Centilmen, onca kiralık katil veya esrarengiz ajan filmi arasında farklı bir konumu amaçlıyor. Ve bu yüzden, bir Amerikan filminden beklenmeyecek kadar 'moody' ya da Fransız deyişiyle 'atmosferik' olmaya çalışıyor. Öyle ki, akla ünlü Fransız yıldızı Arletty'nin bir filmindeki feryadı geliyor: "Atmosfer, atmosfer... Atmosfere amma da kafayı takmışsınız!" Evet, olaydan çok psikolojiye, aksiyondan çok üslup alıştırmasına özenen bu filmde, George Clooney soğukkanlı, gözünü kırpmadan adam öldüren bir mekanik ustasını oynuyor. Gizemli Rus casusu Pavel için çalışıyor, birkaç madeni parçayı birleştirip ölümcül silahlar yapabiliyor, İsveç'te tatilini geçirirken peşine düşen bir katil yüzünden, masum sevgilisi dahil üç kişiyi anında haklıyor. O bir ölüm makinesi, peşine düşen katiller ya da imal ettiği tüfekler kadar sert, acımasız, insanlıkdışı bir adam. Gerçi kadınları seviyor. Ama karşısına çıkanlar, hep en berbat cinsinden; en iyi durumda fahişe, en kötüsündeyse bir ölüm kaynağı. Onlar, sanki bir zamanların polisiye yazarı Mike Hammer gözüyle görülmüş gibi: Yatağa atılacak, ama asla güvenilmeyecek, mümkünse bir kurşunla susturulacak meşum yaratıklar... Bir fahişeye tutulup 'bu hayattan kurtulmayı' planladığında, bunu başarma şansı ne olabilir ki?

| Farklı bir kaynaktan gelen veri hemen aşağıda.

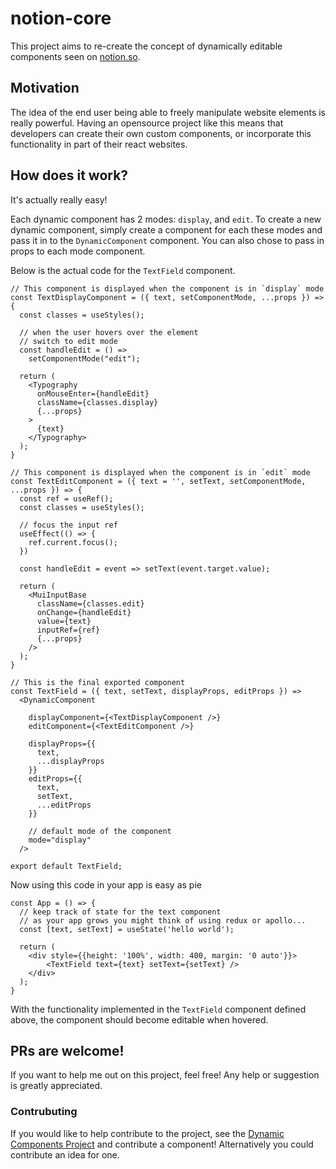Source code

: # notion-core
This project aims to re-create the concept of dynamically editable components seen on
[notion.so](https://notion.so).

## Motivation
The idea of the end user being able to freely manipulate website elements is really powerful. Having an
opensource project like this means that developers can create their own custom components, or incorporate this
functionality in part of their react websites.

## How does it work?
It's actually really easy!

Each dynamic component has 2 modes: `display`, and `edit`. To create a new dynamic component, simply create a
component for each these modes and pass it in to the `DynamicComponent` component. You can also chose to pass
in props to each mode component.

Below is the actual code for the `TextField` component.
```JSX
// This component is displayed when the component is in `display` mode
const TextDisplayComponent = ({ text, setComponentMode, ...props }) => {
  const classes = useStyles();

  // when the user hovers over the element
  // switch to edit mode
  const handleEdit = () =>
    setComponentMode("edit");

  return (
    <Typography 
      onMouseEnter={handleEdit} 
      className={classes.display} 
      {...props}
    >
      {text}
    </Typography>
  );
}

// This component is displayed when the component is in `edit` mode
const TextEditComponent = ({ text = '', setText, setComponentMode, ...props }) => {
  const ref = useRef();
  const classes = useStyles();
  
  // focus the input ref
  useEffect(() => {
    ref.current.focus();
  })

  const handleEdit = event => setText(event.target.value);

  return (
    <MuiInputBase
      className={classes.edit}
      onChange={handleEdit}
      value={text}
      inputRef={ref}
      {...props}
    />
  );
}

// This is the final exported component
const TextField = ({ text, setText, displayProps, editProps }) =>
  <DynamicComponent 

    displayComponent={<TextDisplayComponent />}
    editComponent={<TextEditComponent />}

    displayProps={{
      text,
      ...displayProps
    }}
    editProps={{
      text,
      setText,
      ...editProps
    }}

    // default mode of the component
    mode="display" 
  />

export default TextField;
```

Now using this code in your app is easy as pie
```JSX
const App = () => {
  // keep track of state for the text component
  // as your app grows you might think of using redux or apollo...
  const [text, setText] = useState('hello world');

  return (
    <div style={{height: '100%', width: 400, margin: '0 auto'}}>
        <TextField text={text} setText={setText} />
    </div>
  );
}
```
With the functionality implemented in the `TextField` component defined above, the component should become
editable when hovered.

## PRs are welcome!
If you want to help me out on this project, feel free! Any help or suggestion is greatly appreciated.
### Contrubuting
If you would like to help contribute to the project, see the [Dynamic Components Project](https://github.com/llGaetanll/notion-core/projects/2) and contribute a component!
Alternatively you could contribute an idea for one.
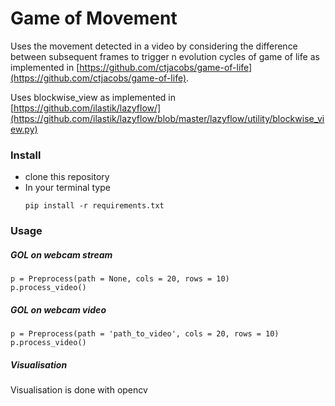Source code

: # Game of Movement

Uses the movement detected in a video by considering the difference between subsequent frames to trigger n evolution cycles of game of life as implemented in [https://github.com/ctjacobs/game-of-life](https://github.com/ctjacobs/game-of-life).

Uses blockwise_view as implemented in [https://github.com/ilastik/lazyflow/](https://github.com/ilastik/lazyflow/blob/master/lazyflow/utility/blockwise_view.py)

### Install

- clone this repository
- In your terminal type
  ```
  pip install -r requirements.txt
  ```

### Usage

##### GOL on webcam stream

```
p = Preprocess(path = None, cols = 20, rows = 10)
p.process_video()
```

##### GOL on webcam video

```
p = Preprocess(path = 'path_to_video', cols = 20, rows = 10)
p.process_video()
```

##### Visualisation

Visualisation is done with opencv
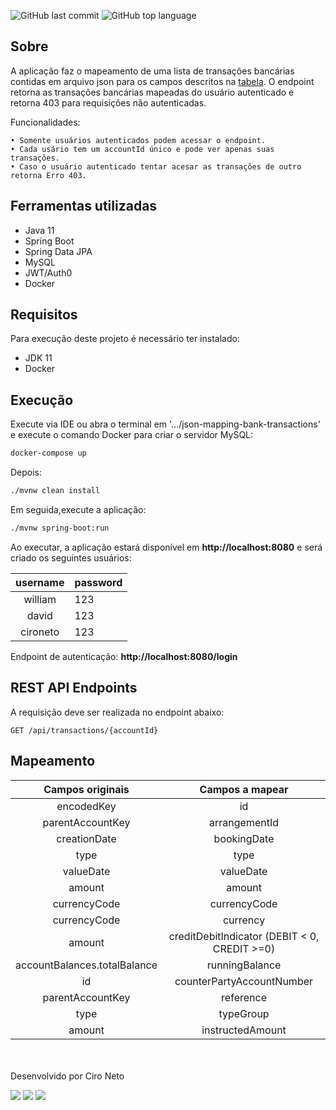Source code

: ![GitHub last commit](https://img.shields.io/github/last-commit/cironeto/json-mapping-bank-transactions?style=flat-square)
![GitHub top language](https://img.shields.io/github/languages/top/cironeto/json-mapping-bank-transactions?style=flat-square)

## Sobre
A aplicação faz o mapeamento de uma lista de 
transações bancárias contidas em arquivo json
para os campos descritos na [tabela](https://github.com/cironeto/json-mapping-bank-transactions#mapeamento).
O endpoint retorna as transações bancárias mapeadas
do usuário autenticado e retorna 403 para requisições
não autenticadas.


Funcionalidades:

    • Somente usuários autenticados podem acessar o endpoint.
    • Cada usário tem um accountId único e pode ver apenas suas transações.
    • Caso o usuário autenticado tentar acesar as transações de outro retorna Erro 403.


## Ferramentas utilizadas
- Java 11
- Spring Boot
- Spring Data JPA
- MySQL
- JWT/Auth0
- Docker


## Requisitos
Para execução deste projeto é necessário ter instalado:
- JDK 11
- Docker

## Execução
Execute via IDE ou abra o terminal em 
'.../json-mapping-bank-transactions' 
e execute o comando Docker para criar o servidor MySQL:
```sh
docker-compose up
```
Depois:
```sh
./mvnw clean install
```
Em seguida,execute a aplicação:

```sh
./mvnw spring-boot:run
```


Ao executar, a aplicação estará disponível 
em **http://localhost:8080** e será criado os seguintes usuários:

|   username   |   password|
|:------------:|:----------|
| william      | 123       |
| david        | 123       |
| cironeto     | 123       |

Endpoint de autenticação: **http://localhost:8080/login**


## REST API Endpoints
A requisição deve ser realizada no endpoint abaixo:


`GET /api/transactions/{accountId}`

## Mapeamento

|        Campos originais      	|             Campos a mapear          	|
|:----------------------------:	|:--------------------------------------------:	|
| encodedKey                   	| id                                           	|
| parentAccountKey             	| arrangementId                                	|
| creationDate                 	| bookingDate                                  	|
| type                         	| type                                         	|
| valueDate                    	| valueDate                                    	|
| amount                       	| amount                                       	|
| currencyCode                 	| currencyCode                                 	|
| currencyCode                 	| currency                                     	|
| amount                       	| creditDebitIndicator (DEBIT < 0, CREDIT >=0) 	|
| accountBalances.totalBalance 	| runningBalance                               	|
| id                           	| counterPartyAccountNumber                    	|
| parentAccountKey             	| reference                                    	|
| type                         	| typeGroup                                    	|
| amount                        | instructedAmount                              |

<br><br>
Desenvolvido por Ciro Neto
<div> 
<a href="https://api.whatsapp.com/send?phone=5519992582741" target="_blank"><img src="https://img.shields.io/badge/WhatsApp-25D366?style=for-the-badge&logo=whatsapp&logoColor=white" target="_blank"></a> 
<a href="https://www.linkedin.com/in/cironeto/" target="_blank"><img src="https://img.shields.io/badge/-LinkedIn-%230077B5?style=for-the-badge&logo=linkedin&logoColor=white" target="_blank"></a> 
<a href = "mailto:ciro.neto16@gmail.com"><img src="https://img.shields.io/badge/-Gmail-%23333?style=for-the-badge&logo=gmail&logoColor=white" target="_blank"></a>
</div>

Yazar/senaryo yazarı/yönetmen üçlüsü, bize olup bitenlerin ne olduğunu izah etme zahmetine girmiyor. Pavel kimdir, o çete neyin nesidir, Jack'ın peşinde niye hep ihanet vardır? "Tehlike her yerdedir," sloganıyla da olsa, o sempatik İtalyan köyü nasıl olur da bir ölüm tuzağına ya da masum bir piknik alanı, nasıl bir kapana dönüşür? Anlamışsınızdır, bu klasik bir aksiyon değil. Hayatı tehlike içinde geçen bir adamın ruhsal analizi. Bu açıdan, oldukça özgün. Hele tüm o büyüleyici erkek imajından sıyrılmış Clooney'in hüzünlü oyunu, kadınların olağanüstü çekiciliği, İtalyan kırsalının dayanılmaz cazibesi de eklenirse... Yine de film sanki kendi oyununa geliyor ve bir dönemin (60'lar-70'ler) o cilalı, parlak, şiirsel, ama biraz kof Fransız polisiyelerini andırıyor: Jean Gabin, Alain Delon veya Belmondo'nun oynadığı, fonda şık bir Ennio Morricone müziğinin kulakların pasını sildiği. (Herbert Grönemeyer'in müziği, gerçekten de Morricone'yi hatırlatıyor). Kontrol filmini unutamadığımız bu Hollanda kökenli, fotoğrafçılık ve 'klip yönetmenliği' geçmişli sanatçının yeni filmi ilginç. Ama diyelim ki Michael Mann'ın
Collateral'la yarattığı türü yenileme ve insancıllaştırma mucizesi, burada pek gerçekleşmiyor.
CENTİLMEN **
(The American) Yönetmen: Anton Corbijin Senaryo: Rowan Joffe Görüntü: Martin Ruhe Oyuncular: George Clooney, Violante Placido, Thekla Reuten, Paolo Bonacelli, Johan Leysen, Irina Björklund, Filippo Timi Amerikan filmi.